Very important. I also think when you gather that data is really important, I think I've, seen incident processes before where there's an attempt to gather as much of the structured information up front as possible. So it's I want to declare an incident. It's like here, A three page form that you must fill in order to declare an incident.
[00:40:04] Chris: They're both useful, both serve different purposes and like you wouldn't wanna smoosh one into the other, You gotta be careful about where, you want to put them.
[00:40:21] Pete: Yeah, But I think it's a classic pattern that people fall into, which is like massive form upfront because in the interest of structured data and it's actually most of this you should be just filling in after the over and it's, you still get the benefit.
But, yeah, be very be very minimalist.
[00:40:54] Charlie: End on your favorite non-engineering maybe low bar incident that you've been a part of at some point in your careers.
[00:41:04] Chris: Oh, go. If you've got one, Pete, go for
[00:41:07] Pete: Yeah. Gimme two seconds.
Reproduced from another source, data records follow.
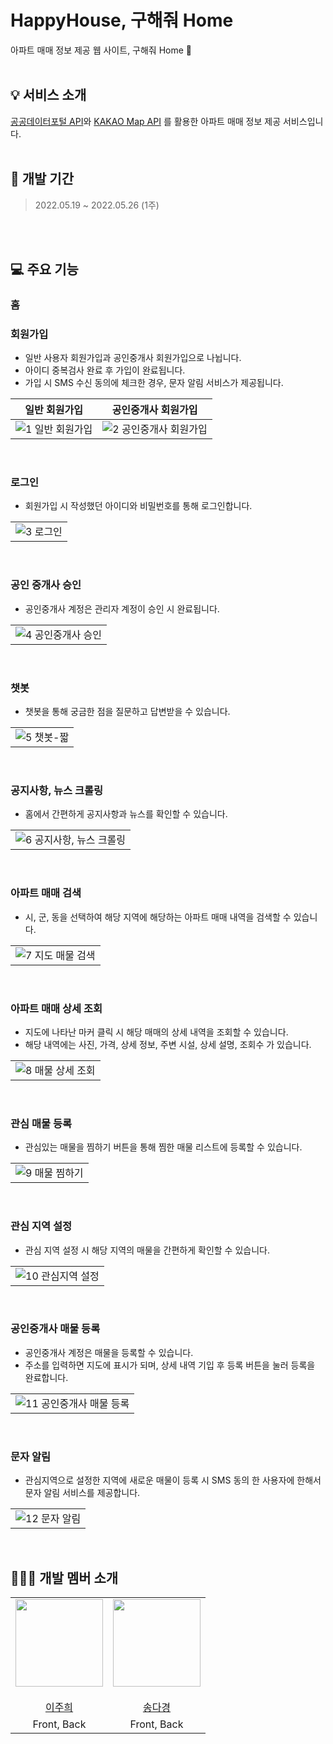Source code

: # HappyHouse, 구해줘 Home
아파트 매매 정보 제공 웹 사이트, 구해줘 Home 🏡
</br>
</br>

## 💡 서비스 소개
[공공데이터포털 API](https://www.data.go.kr/)와 [KAKAO Map API](https://developers.kakao.com/) 를 활용한 아파트 매매 정보 제공 서비스입니다.
</br>
</br>

## 📅 개발 기간
> 2022.05.19 ~ 2022.05.26 (1주) </br>
</br>
</br>

## 💻 주요 기능
### 홈


### 회원가입
* 일반 사용자 회원가입과 공인중개사 회원가입으로 나뉩니다. 
* 아이디 중복검사 완료 후 가입이 완료됩니다.
* 가입 시 SMS 수신 동의에 체크한 경우, 문자 알림 서비스가 제공됩니다.

| 일반 회원가입 | 공인중개사 회원가입 | 
|:-------:|:-----:|
| ![1  일반 회원가입](https://user-images.githubusercontent.com/83942393/204470426-f5d8ff74-b6f0-4ec3-9d0f-a4fcd4b15da5.gif) | ![2  공인중개사 회원가입](https://user-images.githubusercontent.com/83942393/204468550-d500b4ad-5440-4f41-932d-db2433973ef3.gif) |
</br>

### 로그인
* 회원가입 시 작성했던 아이디와 비밀번호를 통해 로그인합니다.

| | 
|:-------:|
| ![3  로그인](https://user-images.githubusercontent.com/83942393/204474225-5fdc0dd0-0504-4ad5-9c69-80b990eb8575.gif) | 
</br>

### 공인 중개사 승인
* 공인중개사 계정은 관리자 계정이 승인 시 완료됩니다.

| | 
|:-------:|
| ![4  공인중개사 승인](https://user-images.githubusercontent.com/83942393/204476370-28193b79-ac6b-494f-bce0-bf45de113faf.gif) | 
</br>

### 챗봇
* 챗봇을 통해 궁금한 점을 질문하고 답변받을 수 있습니다.

| | 
|:-------:|
| ![5  챗봇-짧](https://user-images.githubusercontent.com/83942393/204477453-672ba7b4-360c-429d-938c-ead8f2a0dadd.gif) | 
</br>

### 공지사항, 뉴스 크롤링
* 홈에서 간편하게 공지사항과 뉴스를 확인할 수 있습니다.

| | 
|:-------:|
| ![6  공지사항, 뉴스 크롤링](https://user-images.githubusercontent.com/83942393/204477580-452f7ed3-136d-44e9-9cb6-aea0aa93df67.gif)| 
</br>

### 아파트 매매 검색
* 시, 군, 동을 선택하여 해당 지역에 해당하는 아파트 매매 내역을 검색할 수 있습니다.

| | 
|:-------:|
| ![7  지도 매물 검색](https://user-images.githubusercontent.com/83942393/204477922-1787952b-d6b1-40c0-bb52-c924e8e8e08d.gif) | 
</br>

### 아파트 매매 상세 조회
* 지도에 나타난 마커 클릭 시 해당 매매의 상세 내역을 조회할 수 있습니다.
* 해당 내역에는 사진, 가격, 상세 정보, 주변 시설, 상세 설명, 조회수 가 있습니다.

| | 
|:-------:|
| ![8  매물 상세 조회](https://user-images.githubusercontent.com/83942393/204478728-e59b0e3c-996c-4db7-886a-a3bcd8a39073.gif) | 
</br>

### 관심 매물 등록
* 관심있는 매물을 찜하기 버튼을 통해 찜한 매물 리스트에 등록할 수 있습니다.

| | 
|:-------:|
| ![9  매물 찜하기](https://user-images.githubusercontent.com/83942393/204479257-960dec33-7c6f-4d4b-8c70-d8645ba0764f.gif) | 
</br>

### 관심 지역 설정
* 관심 지역 설정 시 해당 지역의 매물을 간편하게 확인할 수 있습니다.

| | 
|:-------:|
| ![10  관심지역 설정](https://user-images.githubusercontent.com/83942393/204479702-ff77fcf4-cd32-4fdb-a467-e20f32c57887.gif) | 
</br>

### 공인중개사 매물 등록
* 공인중개사 계정은 매물을 등록할 수 있습니다.
* 주소를 입력하면 지도에 표시가 되며, 상세 내역 기입 후 등록 버튼을 눌러 등록을 완료합니다.

| | 
|:-------:|
| ![11  공인중개사 매물 등록](https://user-images.githubusercontent.com/83942393/204479944-55a0784b-61e0-4939-af8a-ea9126134f31.gif) | 
</br>

### 문자 알림
* 관심지역으로 설정한 지역에 새로운 매물이 등록 시 SMS 동의 한 사용자에 한해서 문자 알림 서비스를 제공합니다.

| | 
|:-------:|
| ![12  문자 알림](https://user-images.githubusercontent.com/83942393/204480185-9fa19a82-bbbd-4c8b-bdac-42c73862af62.gif) | 
</br>

## 🧑🏻‍💻 개발 멤버 소개
<table>
  <tr>
    <td height="140px" align="center"><a href="https://github.com/J00HUI">
      <img src="https://avatars.githubusercontent.com/J00HUI" width="140px"/> <br><br> 이주희</a><br></td>
    <td height="140px" align="center"><a href="https://github.com/sa11k">
      <img src="https://avatars.githubusercontent.com/sa11k" width="140px"/> <br><br> 송다경</a><br></td>
  </tr>
  <tr>
      <td align="center">Front, Back</td><td align="center">Front, Back</td>
  </tr>
</table>
</br>




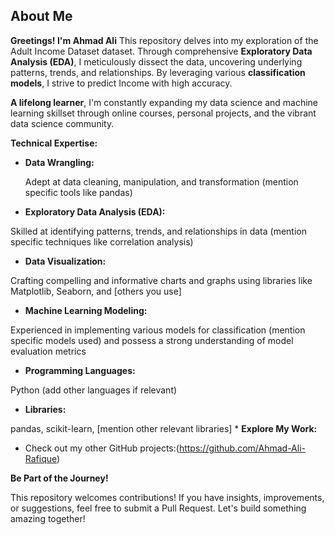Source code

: ## About Me

**Greetings! I'm Ahmad Ali**
This repository delves into my exploration of the Adult Income Dataset dataset. Through comprehensive **Exploratory Data Analysis (EDA)**, I meticulously dissect the data, uncovering underlying patterns, trends, and relationships. By leveraging various **classification models**, I strive to predict Income with high accuracy. 

**A lifelong learner**, I'm constantly expanding my data science and machine learning skillset through online courses, personal projects, and the vibrant data science community. 

**Technical Expertise:**

* **Data Wrangling:**
  
  Adept at data cleaning, manipulation, and transformation (mention specific tools like pandas)
* **Exploratory Data Analysis (EDA):**

 Skilled at identifying patterns, trends, and relationships in data (mention specific techniques like correlation analysis)
* **Data Visualization:**
  
 Crafting compelling and informative charts and graphs using libraries like Matplotlib, Seaborn, and [others you use]
* **Machine Learning Modeling:**
  
 Experienced in implementing various models for classification (mention specific models used) and possess a strong understanding of model evaluation metrics
* **Programming Languages:**
  
 Python (add other languages if relevant)
* **Libraries:**
  
 pandas, scikit-learn, [mention other relevant libraries]
* 
**Explore My Work:**

* Check out my other GitHub projects:(https://github.com/Ahmad-Ali-Rafique)

**Be Part of the Journey!**

This repository welcomes contributions! If you have insights, improvements, or suggestions, feel free to submit a Pull Request. Let's build something amazing together!
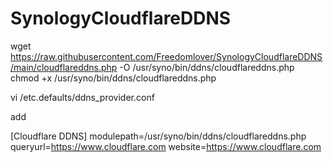 # SynologyCloudflareDDNS

wget https://raw.githubusercontent.com/Freedomlover/SynologyCloudflareDDNS/main/cloudflareddns.php -O /usr/syno/bin/ddns/cloudflareddns.php
chmod +x /usr/syno/bin/ddns/cloudflareddns.php


vi /etc.defaults/ddns_provider.conf

add

[Cloudflare DDNS]
        modulepath=/usr/syno/bin/ddns/cloudflareddns.php
        queryurl=https://www.cloudflare.com
        website=https://www.cloudflare.com
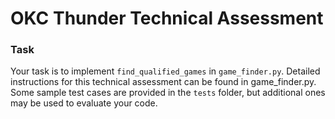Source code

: 
# OKC Thunder Technical Assessment
### Task

Your task is to implement `find_qualified_games` in `game_finder.py`. Detailed instructions for this technical assessment can be found in game_finder.py. Some sample test cases are provided in the `tests` folder, but additional ones may be used to evaluate your code.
I'm gonna go and just double check that I
[00:41:13] Chris: Oh, we got plenty of time,
[00:41:14] Pete: Get this right? No. I was just, I just double checking. I'm gonna get the details wrong but I'm gonna, I'm gonna paraphrase. So there's an incident where as the, this was an incident.io one where the three founders very, early.
So we just hired our first couple of employees and left them in the office on their own for a week while we went to figure out what we were gonna turn this company into. there was an incident very shortly after. We were, one of our API requests was failing and the product was blowing up because a third party service started sending a photo of an alpaca, our API request. So we were making like normal API requests. Nothing had we were getting this like weird malformed response when the team unpicked it. It was just, I think it was just a photograph of a al. So it was an incident being like, we are just getting our packers from MER api. was just like What, is going on? And then you dig in and it turned out that the company had actually exposed some internal
[00:42:20] Pete: genuine, incident where part of our product didn't work because we were getting photographs of cute, fluffy animals from a third party.
That was my favorite, incident
[00:42:31] Charlie: I was trying desperately there to think of an incident pun.
[00:42:36] Pete: I think it's an alpaca. I just I was, The thing that I paused
[00:42:45] Charlie: If anyone's listening to this and does have an incident pun, then feel free to comment or tweet us and Chris will send you a baseball cap. Chris, any funny incident you wanna finish on there
[00:42:56] Chris: Not a funny incident, but something that still makes me smile every week is when, So we do like a weekly team meeting, and it's during that where we do like a product demo with whatever it is that we're shipping. It's really nice, but what I always love is in people's like demo environments or like personal, like development environments for our product.
Like when they're testing things like custom fields, a lot of people have a lot of anti-culture things they deliberately put in there. So there's like a custom field on, our staging environment, in fact, which, Blame with the, thing of who is the individual who should be blamed for this thing?
And, like the various roles that people have in these things, which is which is always fun to see.